PostgreSQL largest commits
I like to poke around the PostgreSQL Git repository to find interesting statistics and trends that affect PostgreSQL development. The question I had lately is, what are the largest patches that have been committed? That might indicate some kind of upper bound on the size of features you can get committed in one piece. If something is larger, you might need to split it up.
We could just look for the largest commits, something like git show
... | wc -c
. But that would show changes like reformatting code,
adding a function argument in a bunch of places, and similar
repetitive changes, also commits that remove or revert large amounts
of code — commits that are large but not intellectually large.
A better approximation might be: lines added minus lines removed. If you’re just reformatting, that value will be close to zero. If you’re adding a new feature, it will be large.

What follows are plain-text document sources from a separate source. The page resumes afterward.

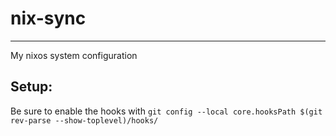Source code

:# nix-sync
---
My nixos system configuration

## Setup:
Be sure to enable the hooks with
`git config --local core.hooksPath $(git rev-parse --show-toplevel)/hooks/`
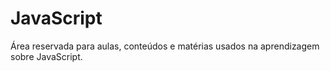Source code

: # JavaScript

Área reservada para aulas, conteúdos e matérias usados na aprendizagem sobre JavaScript.
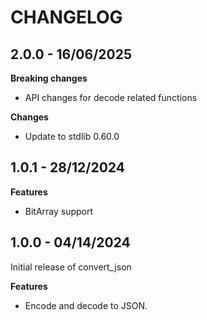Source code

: # CHANGELOG

## 2.0.0 - 16/06/2025

**Breaking changes**

- API changes for decode related functions

**Changes**

- Update to stdlib 0.60.0

## 1.0.1 - 28/12/2024

**Features**

- BitArray support

## 1.0.0 - 04/14/2024

Initial release of convert_json

**Features**

- Encode and decode to JSON.

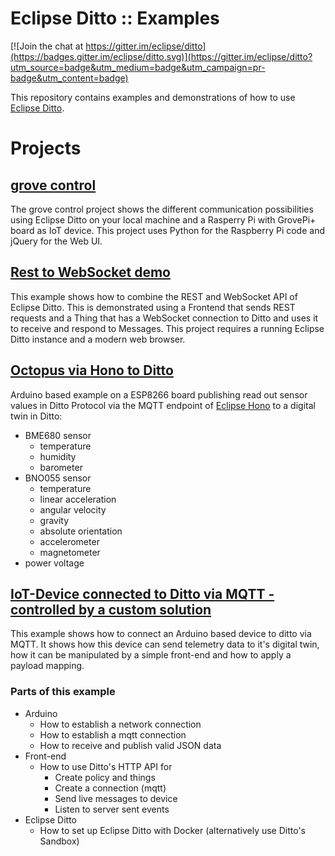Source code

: # Eclipse Ditto :: Examples

[![Join the chat at https://gitter.im/eclipse/ditto](https://badges.gitter.im/eclipse/ditto.svg)](https://gitter.im/eclipse/ditto?utm_source=badge&utm_medium=badge&utm_campaign=pr-badge&utm_content=badge)

This repository contains examples and demonstrations of how to use [Eclipse Ditto](https://github.com/eclipse/ditto).

# Projects

## [grove control](grove-ctrl/)

The grove control project shows the different communication possibilities
using Eclipse Ditto on your local machine and a Rasperry Pi with GrovePi+ board
as IoT device. This project uses Python for the Raspberry Pi code and jQuery for the Web UI.

## [Rest to WebSocket demo](rest-to-websocket/)

This example shows how to combine the REST and WebSocket API of Eclipse Ditto.
This is demonstrated using a Frontend that sends REST requests and
a Thing that has a WebSocket connection to Ditto and uses it to receive
and respond to Messages. This project requires a running Eclipse Ditto
instance and a modern web browser.

## [Octopus via Hono to Ditto](octopus-via-hono/)

Arduino based example on a ESP8266 board publishing read out sensor values in Ditto Protocol via 
the MQTT endpoint of [Eclipse Hono](https://www.eclipse.org/hono/) to a digital twin in Ditto:

* BME680 sensor
    * temperature
    * humidity
    * barometer
* BNO055 sensor
    * temperature
    * linear acceleration
    * angular velocity
    * gravity
    * absolute orientation
    * accelerometer
    * magnetometer
* power voltage

## [IoT-Device connected to Ditto via MQTT - controlled by a custom solution](mqtt-bidirectional/)

This example shows how to connect an Arduino based device to ditto via MQTT.
It shows how this device can send telemetry data to it's digital twin, how it can
be manipulated by a simple front-end and how to apply a payload mapping.

### Parts of this example
* Arduino
    * How to establish a network connection
    * How to establish a mqtt connection
    * How to receive and publish valid JSON data
* Front-end
    * How to use Ditto's HTTP API for
        * Create policy and things
        * Create a connection (mqtt)
        * Send live messages to device
        * Listen to server sent events
* Eclipse Ditto
    * How to set up Eclipse Ditto with Docker (alternatively use Ditto's Sandbox)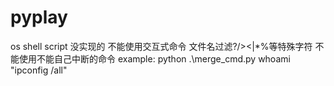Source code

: # pyplay
os shell script
没实现的
    不能使用交互式命令
    文件名过滤?/><|*%等特殊字符
    不能使用不能自己中断的命令
example:
    python .\merge_cmd.py whoami "ipconfig /all"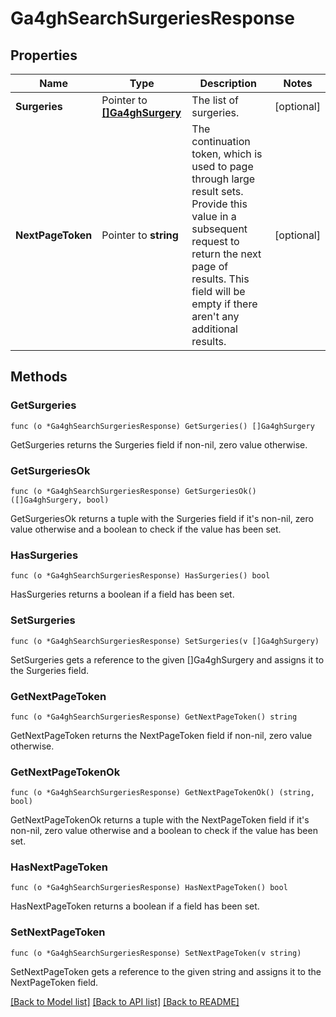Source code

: # Ga4ghSearchSurgeriesResponse

## Properties

Name | Type | Description | Notes
------------ | ------------- | ------------- | -------------
**Surgeries** | Pointer to [**[]Ga4ghSurgery**](ga4ghSurgery.md) | The list of surgeries. | [optional] 
**NextPageToken** | Pointer to **string** | The continuation token, which is used to page through large result sets. Provide this value in a subsequent request to return the next page of results. This field will be empty if there aren&#39;t any additional results. | [optional] 

## Methods

### GetSurgeries

`func (o *Ga4ghSearchSurgeriesResponse) GetSurgeries() []Ga4ghSurgery`

GetSurgeries returns the Surgeries field if non-nil, zero value otherwise.

### GetSurgeriesOk

`func (o *Ga4ghSearchSurgeriesResponse) GetSurgeriesOk() ([]Ga4ghSurgery, bool)`

GetSurgeriesOk returns a tuple with the Surgeries field if it's non-nil, zero value otherwise
and a boolean to check if the value has been set.

### HasSurgeries

`func (o *Ga4ghSearchSurgeriesResponse) HasSurgeries() bool`

HasSurgeries returns a boolean if a field has been set.

### SetSurgeries

`func (o *Ga4ghSearchSurgeriesResponse) SetSurgeries(v []Ga4ghSurgery)`

SetSurgeries gets a reference to the given []Ga4ghSurgery and assigns it to the Surgeries field.

### GetNextPageToken

`func (o *Ga4ghSearchSurgeriesResponse) GetNextPageToken() string`

GetNextPageToken returns the NextPageToken field if non-nil, zero value otherwise.

### GetNextPageTokenOk

`func (o *Ga4ghSearchSurgeriesResponse) GetNextPageTokenOk() (string, bool)`

GetNextPageTokenOk returns a tuple with the NextPageToken field if it's non-nil, zero value otherwise
and a boolean to check if the value has been set.

### HasNextPageToken

`func (o *Ga4ghSearchSurgeriesResponse) HasNextPageToken() bool`

HasNextPageToken returns a boolean if a field has been set.

### SetNextPageToken

`func (o *Ga4ghSearchSurgeriesResponse) SetNextPageToken(v string)`

SetNextPageToken gets a reference to the given string and assigns it to the NextPageToken field.


[[Back to Model list]](../README.md#documentation-for-models) [[Back to API list]](../README.md#documentation-for-api-endpoints) [[Back to README]](../README.md)


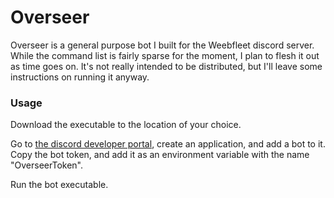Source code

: ﻿# Overseer
Overseer is a general purpose bot I built for the Weebfleet discord server. While the command
list is fairly sparse for the moment, I plan to flesh it out as time goes on. It's not really
intended to be distributed, but I'll leave some instructions on running it anyway.

### Usage
Download the executable to the location of your choice. 

Go to 
[the discord developer portal](https://discordapp.com/developers/applications/), create an
application, and add a bot to it. Copy the bot token, and add it as an environment variable with
the name "OverseerToken".

Run the bot executable.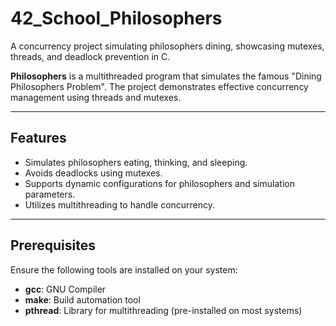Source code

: # 42_School_Philosophers
A concurrency project simulating philosophers dining, showcasing mutexes, threads, and deadlock prevention in C.

**Philosophers** is a multithreaded program that simulates the famous "Dining Philosophers Problem". The project demonstrates effective concurrency management using threads and mutexes.

---

## Features

- Simulates philosophers eating, thinking, and sleeping.
- Avoids deadlocks using mutexes.
- Supports dynamic configurations for philosophers and simulation parameters.
- Utilizes multithreading to handle concurrency.

---

## Prerequisites

Ensure the following tools are installed on your system:

- **gcc**: GNU Compiler
- **make**: Build automation tool
- **pthread**: Library for multithreading (pre-installed on most systems)



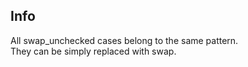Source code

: ## Info
All swap_unchecked cases belong to the same pattern.  
They can be simply replaced with swap.

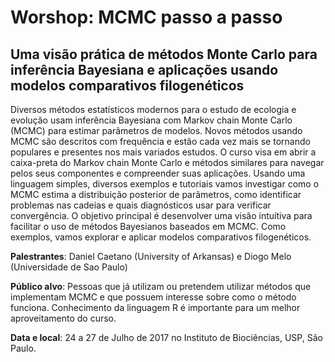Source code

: # Worshop: MCMC passo a passo
## Uma visão prática de métodos Monte Carlo para inferência Bayesiana e aplicações usando modelos comparativos filogenéticos

Diversos métodos estatísticos modernos para o estudo de ecologia e evolução usam inferência Bayesiana com Markov chain Monte Carlo (MCMC) para estimar parâmetros de modelos. Novos métodos usando MCMC são descritos com frequência e estão cada vez mais se tornando populares e presentes nos mais variados estudos. O curso visa em abrir a caixa-preta do Markov chain Monte Carlo e métodos similares para navegar pelos seus componentes e compreender suas aplicações. Usando uma linguagem simples, diversos exemplos e tutoriais vamos investigar como o MCMC estima a distribuição posterior de parâmetros, como identificar problemas nas cadeias e quais diagnósticos usar para verificar convergência. O objetivo principal é desenvolver uma visão intuítiva para facilitar o uso de métodos Bayesianos baseados em MCMC. Como exemplos, vamos explorar e aplicar modelos comparativos filogenéticos.

**Palestrantes**: Daniel Caetano (University of Arkansas) e Diogo Melo (Universidade de Sao Paulo)

**Público alvo**: Pessoas que já utilizam ou pretendem utilizar métodos que implementam MCMC e que possuem interesse sobre como o método funciona. Conhecimento da linguagem R é importante para um melhor aproveitamento do curso.

**Data e local**: 24 a 27 de Julho de 2017 no Instituto de Biociências, USP, São Paulo.
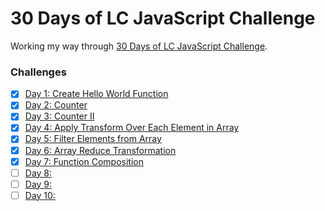 # 30 Days of LC JavaScript Challenge

Working my way through [30 Days of LC JavaScript Challenge](https://leetcode.com/discuss/study-guide/3458761/).

### Challenges
- [x] [Day 1: Create Hello World Function](https://datayi.cn/w/QPDw0kJR)
- [x] [Day 2: Counter](https://datayi.cn/w/xogkVqBo)
- [x] [Day 3: Counter II](https://datayi.cn/w/xRxVYOXo)
- [x] [Day 4: Apply Transform Over Each Element in Array](https://datayi.cn/w/noqbNOv9)
- [x] [Day 5: Filter Elements from Array](https://leetcode.com/problems/filter-elements-from-array/)
- [x] [Day 6: Array Reduce Transformation](https://datayi.cn/w/nPN45jD9)
- [x] [Day 7: Function Composition](https://datayi.cn/w/4PY7wZM9)
- [ ] [Day 8: ]()
- [ ] [Day 9: ]()
- [ ] [Day 10: ]()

Now how do we find these? git log
has a bunch of options to filter
commits, but it doesn’t look like it has anything to filter by lines
added or removed. So I wrote up something manual:
set -eu
for commit in $(git rev-list "$@"); do
stat=$(git show --format=format: --shortstat $commit)
insertions=$(echo -n "$stat" | sed -E -n 's/.* ([0-9]+) insertion.*/\1/p')
deletions=$(echo -n "$stat" | sed -E -n 's/.* ([0-9]+) deletion.*/\1/p')
test -n "$insertions" || insertions=0
test -n "$deletions" || deletions=0
git show $commit | grep -q 'Translation updates' && continue
if test $(($insertions - $deletions > 5000)) = 1; then
git -P show --oneline --shortstat $commit
fi
done
I applied two filters here: I’m excluding translation update commits, which are mechanical and uninteresting for this discussion. And I used a threshold of 5000 net lines added, which is obviously arbitrary and can be adjusted depending on what you want to get out of it.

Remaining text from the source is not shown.